Cada vez que elegimos no guardar rencor, perdonamos nuevamente. Cada vez que elegimos no culpar a los demás, perdonamos nuevamente. Cada vez que avanzamos en lugar de detenernos en los errores, perdonamos nuevamente. Por eso puedo decir: “te perdono, incluso cuando no lo olvido”.
“Te perdono” ahora mismo, mañana y dentro de una década.
“Te perdono” como una promesa que puede ser rota y volver a caer en el dolor o en la ira, pero que en cualquier momento puede volver a hacerse.
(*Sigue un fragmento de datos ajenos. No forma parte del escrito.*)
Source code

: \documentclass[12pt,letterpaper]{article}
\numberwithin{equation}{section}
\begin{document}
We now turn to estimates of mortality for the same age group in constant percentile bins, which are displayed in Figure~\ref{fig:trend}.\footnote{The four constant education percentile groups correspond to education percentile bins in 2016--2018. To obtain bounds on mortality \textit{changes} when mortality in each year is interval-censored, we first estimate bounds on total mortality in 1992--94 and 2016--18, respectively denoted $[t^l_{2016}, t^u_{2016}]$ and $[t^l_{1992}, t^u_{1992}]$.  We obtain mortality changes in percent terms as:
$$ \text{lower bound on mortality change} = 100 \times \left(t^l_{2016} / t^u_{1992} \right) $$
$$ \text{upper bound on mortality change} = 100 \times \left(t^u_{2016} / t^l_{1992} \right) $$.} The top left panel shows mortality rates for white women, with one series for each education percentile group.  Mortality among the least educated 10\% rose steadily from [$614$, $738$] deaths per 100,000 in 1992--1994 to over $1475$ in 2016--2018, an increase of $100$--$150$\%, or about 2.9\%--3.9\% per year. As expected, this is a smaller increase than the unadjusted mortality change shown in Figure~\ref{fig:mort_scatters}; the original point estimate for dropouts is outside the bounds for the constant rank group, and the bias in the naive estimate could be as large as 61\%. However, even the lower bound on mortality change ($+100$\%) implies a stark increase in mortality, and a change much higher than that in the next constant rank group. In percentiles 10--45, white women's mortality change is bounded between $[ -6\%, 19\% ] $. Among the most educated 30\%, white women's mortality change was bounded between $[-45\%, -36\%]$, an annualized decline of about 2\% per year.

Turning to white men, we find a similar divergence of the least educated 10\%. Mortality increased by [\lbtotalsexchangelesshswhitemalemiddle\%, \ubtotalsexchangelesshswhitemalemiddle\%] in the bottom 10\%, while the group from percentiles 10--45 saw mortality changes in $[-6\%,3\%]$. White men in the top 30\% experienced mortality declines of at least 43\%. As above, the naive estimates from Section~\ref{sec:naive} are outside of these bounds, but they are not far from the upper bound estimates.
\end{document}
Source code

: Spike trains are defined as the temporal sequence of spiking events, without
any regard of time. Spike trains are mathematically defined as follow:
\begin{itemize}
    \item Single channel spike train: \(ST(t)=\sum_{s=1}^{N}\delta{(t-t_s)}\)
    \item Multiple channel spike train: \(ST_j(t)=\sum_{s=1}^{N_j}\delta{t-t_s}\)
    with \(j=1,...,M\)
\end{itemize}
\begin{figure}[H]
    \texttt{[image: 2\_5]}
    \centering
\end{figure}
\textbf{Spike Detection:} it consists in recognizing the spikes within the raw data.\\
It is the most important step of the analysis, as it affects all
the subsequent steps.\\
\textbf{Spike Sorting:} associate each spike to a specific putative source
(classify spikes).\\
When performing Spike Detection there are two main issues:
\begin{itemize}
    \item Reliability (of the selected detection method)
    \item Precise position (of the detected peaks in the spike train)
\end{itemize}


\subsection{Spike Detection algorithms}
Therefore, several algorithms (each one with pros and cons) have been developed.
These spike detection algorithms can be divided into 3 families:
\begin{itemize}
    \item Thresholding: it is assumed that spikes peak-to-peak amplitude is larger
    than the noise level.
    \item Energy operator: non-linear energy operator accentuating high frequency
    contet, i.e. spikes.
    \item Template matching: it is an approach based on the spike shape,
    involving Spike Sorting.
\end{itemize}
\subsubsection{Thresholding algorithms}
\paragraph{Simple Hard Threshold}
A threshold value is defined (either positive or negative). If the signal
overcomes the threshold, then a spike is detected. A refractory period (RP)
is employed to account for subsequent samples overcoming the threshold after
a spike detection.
“Te perdono” porque no ha terminado, pero la misericordia que continúas dando a los demás permanecerá contigo hasta que Jesús te dé la bienvenida con la misma misericordia que mostraste a los demás.
Hasta el día que ese “te perdono” transforme tu corazón.
Pero permítanme hacer una distinción: hay muchos males que nos siguen doliendo años y años, no porque sean muy profundos, sino porque los alimentamos dándoles vueltas en la memoria y en el corazón.
Como dice Martín Descalzo, “no hay cosa más triste que esta gente que es esclava de sus viejos rencores. En lugar de dedicarse a vivir, parece que su oficio fuera recordar, y recordar solo lo malo. No se dan cuenta de que con ello se autocondenan a la tristeza. Y sufren doblemente”.
Por eso como dicen por ahí: “el mejor remedio contra el mal es olvidarse de él”. Lo que pasó, pasó, y algunas veces puede enmendarse, pero no rehacerse.
Y es que como continúa diciendo Descalzo: “(…) El alma de los hombres es muy pequeña; si la vamos llenando de rencorcitos, la tendremos siempre llena y no podrá surgir de ella ni un acto de amor, e incluso, cuando alguien nos ame, no entrará dentro ese gesto de cariño porque tendremos el alma ya llena de esos rencores. (…) Esa es la última razón por la que Dios, además de perdonar, olvida los pecados: porque tiene que dedicarse tanto a amar que no tiene ni tiempo de recordar el mal”.
Por eso, Él y solo Él nos puede dar la gracia de perdonar y también de olvidar.